> [Assigned task]:
Write out every line below with no difference at all.

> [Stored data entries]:
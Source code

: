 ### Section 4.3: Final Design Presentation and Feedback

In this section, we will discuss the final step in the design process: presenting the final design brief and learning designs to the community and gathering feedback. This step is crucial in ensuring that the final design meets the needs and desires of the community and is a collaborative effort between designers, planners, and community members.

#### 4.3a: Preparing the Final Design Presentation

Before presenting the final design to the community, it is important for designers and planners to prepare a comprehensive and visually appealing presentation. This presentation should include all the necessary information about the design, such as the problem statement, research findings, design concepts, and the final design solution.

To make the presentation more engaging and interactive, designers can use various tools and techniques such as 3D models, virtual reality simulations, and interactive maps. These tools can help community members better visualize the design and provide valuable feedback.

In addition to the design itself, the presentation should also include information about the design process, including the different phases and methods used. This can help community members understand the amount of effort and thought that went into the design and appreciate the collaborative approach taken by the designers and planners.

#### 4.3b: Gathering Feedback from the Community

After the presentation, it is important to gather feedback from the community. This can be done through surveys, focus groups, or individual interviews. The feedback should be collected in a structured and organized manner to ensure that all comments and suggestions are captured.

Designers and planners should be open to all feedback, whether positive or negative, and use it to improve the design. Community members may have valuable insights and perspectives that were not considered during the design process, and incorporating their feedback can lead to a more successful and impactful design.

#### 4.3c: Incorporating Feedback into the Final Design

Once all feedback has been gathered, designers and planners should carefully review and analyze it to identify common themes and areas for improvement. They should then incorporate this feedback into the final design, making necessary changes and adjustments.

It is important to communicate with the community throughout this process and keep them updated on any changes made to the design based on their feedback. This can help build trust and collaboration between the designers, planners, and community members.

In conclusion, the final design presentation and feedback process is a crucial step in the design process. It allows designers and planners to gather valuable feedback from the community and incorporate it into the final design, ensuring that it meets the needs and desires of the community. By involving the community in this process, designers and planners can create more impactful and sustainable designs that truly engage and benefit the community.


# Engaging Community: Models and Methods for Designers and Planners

> [Worked solution]:
Source code

: ### Section 4.3: Final Design Presentation and Feedback

In this section, we will discuss the final step in the design process: presenting the final design brief and learning designs to the community and gathering feedback. This step is crucial in ensuring that the final design meets the needs and desires of the community and is a collaborative effort between designers, planners, and community members.

#### 4.3a: Preparing the Final Design Presentation

Before presenting the final design to the community, it is important for designers and planners to prepare a comprehensive and visually appealing presentation. This presentation should include all the necessary information about the design, such as the problem statement, research findings, design concepts, and the final design solution.

To make the presentation more engaging and interactive, designers can use various tools and techniques such as 3D models, virtual reality simulations, and interactive maps. These tools can help community members better visualize the design and provide valuable feedback.

In addition to the design itself, the presentation should also include information about the design process, including the different phases and methods used. This can help community members understand the amount of effort and thought that went into the design and appreciate the collaborative approach taken by the designers and planners.

#### 4.3b: Gathering Feedback from the Community

After the presentation, it is important to gather feedback from the community. This can be done through surveys, focus groups, or individual interviews. The feedback should be collected in a structured and organized manner to ensure that all comments and suggestions are captured.

Designers and planners should be open to all feedback, whether positive or negative, and use it to improve the design. Community members may have valuable insights and perspectives that were not considered during the design process, and incorporating their feedback can lead to a more successful and impactful design.

#### 4.3c: Incorporating Feedback into the Final Design

Once all feedback has been gathered, designers and planners should carefully review and analyze it to identify common themes and areas for improvement. They should then incorporate this feedback into the final design, making necessary changes and adjustments.

It is important to communicate with the community throughout this process and keep them updated on any changes made to the design based on their feedback. This can help build trust and collaboration between the designers, planners, and community members.

In conclusion, the final design presentation and feedback process is a crucial step in the design process. It allows designers and planners to gather valuable feedback from the community and incorporate it into the final design, ensuring that it meets the needs and desires of the community. By involving the community in this process, designers and planners can create more impactful and sustainable designs that truly engage and benefit the community.


# Engaging Community: Models and Methods for Designers and Planners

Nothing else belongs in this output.